Bryn, de veintiún años y aterrada, había pasado diecinueve días reconstruyéndolo. Trabajó durante toda la Navidad. Se había quedado dormida en su mesa de trabajo dos veces, despertando con el diagrama anatómico pegado a su mejilla y la impresión de las suturas craneales en su piel. Cuando el rostro finalmente emergió —rasgo por rasgo, como una fotografía revelándose en cámara lenta— se fue al almacén de suministros y lloró por cuarenta y cinco minutos. No porque el rostro fuera triste. Porque estaba completo. Porque alguien que había sido borrada era una persona de nuevo.
“Lo recuerdo,” dijo.
“¿Aún tiene la reconstrucción?”
“Las conservo todas.”
Cade Rourke la estudió.
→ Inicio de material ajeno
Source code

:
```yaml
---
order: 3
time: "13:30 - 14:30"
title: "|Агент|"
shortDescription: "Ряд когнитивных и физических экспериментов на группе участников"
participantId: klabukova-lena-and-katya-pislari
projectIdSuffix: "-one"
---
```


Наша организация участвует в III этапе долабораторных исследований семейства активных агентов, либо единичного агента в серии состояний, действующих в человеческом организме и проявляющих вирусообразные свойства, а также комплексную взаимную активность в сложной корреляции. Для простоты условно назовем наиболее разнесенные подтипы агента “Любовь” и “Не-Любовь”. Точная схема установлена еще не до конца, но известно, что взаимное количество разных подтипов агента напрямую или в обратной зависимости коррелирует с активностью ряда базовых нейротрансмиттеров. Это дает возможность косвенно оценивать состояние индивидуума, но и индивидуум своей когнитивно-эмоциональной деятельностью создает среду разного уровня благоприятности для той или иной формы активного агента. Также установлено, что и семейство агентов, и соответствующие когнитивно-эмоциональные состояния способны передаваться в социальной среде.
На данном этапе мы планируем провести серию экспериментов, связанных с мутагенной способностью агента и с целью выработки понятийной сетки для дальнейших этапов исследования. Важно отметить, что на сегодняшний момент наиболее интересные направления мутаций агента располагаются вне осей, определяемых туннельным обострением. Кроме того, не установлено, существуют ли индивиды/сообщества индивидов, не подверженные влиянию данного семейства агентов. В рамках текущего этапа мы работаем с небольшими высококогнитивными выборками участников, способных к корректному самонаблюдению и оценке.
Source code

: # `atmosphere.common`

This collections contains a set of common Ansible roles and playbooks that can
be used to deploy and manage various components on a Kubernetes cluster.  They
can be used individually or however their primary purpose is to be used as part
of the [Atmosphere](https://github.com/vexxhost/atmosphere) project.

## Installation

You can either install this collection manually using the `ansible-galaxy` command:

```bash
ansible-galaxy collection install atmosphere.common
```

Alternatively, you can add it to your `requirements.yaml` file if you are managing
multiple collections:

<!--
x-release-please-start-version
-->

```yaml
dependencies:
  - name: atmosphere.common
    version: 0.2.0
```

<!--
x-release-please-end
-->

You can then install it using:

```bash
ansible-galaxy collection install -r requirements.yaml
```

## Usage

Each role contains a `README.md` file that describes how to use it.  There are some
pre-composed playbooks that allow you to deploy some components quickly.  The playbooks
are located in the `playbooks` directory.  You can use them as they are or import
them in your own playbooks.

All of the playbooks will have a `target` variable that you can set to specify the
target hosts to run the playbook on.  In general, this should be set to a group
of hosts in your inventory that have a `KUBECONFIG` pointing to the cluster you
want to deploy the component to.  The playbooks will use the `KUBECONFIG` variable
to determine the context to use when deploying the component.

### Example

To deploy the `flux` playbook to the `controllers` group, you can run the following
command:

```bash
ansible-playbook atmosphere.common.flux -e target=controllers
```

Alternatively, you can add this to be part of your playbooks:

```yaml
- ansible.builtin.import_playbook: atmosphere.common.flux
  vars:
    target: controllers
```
Algo se movió detrás de su expresión —no sorpresa exactamente, sino un recálculo. El ajuste que hace un hombre cuando los datos no coinciden con el expediente.
“¿Todas?” preguntó.
“Cada una.”
Metió la mano en su saco y sacó una tarjeta. Blanca, cartulina gruesa. Un número de teléfono en una tipografía serif limpia. Nada más —sin nombre, sin título, sin afiliación. El tipo de tarjeta que comunicaba por lo que omitía.
“Alguien quiere hablar con usted sobre ese caso, señorita Harrow. Sobre lo que sus manos devolvieron.”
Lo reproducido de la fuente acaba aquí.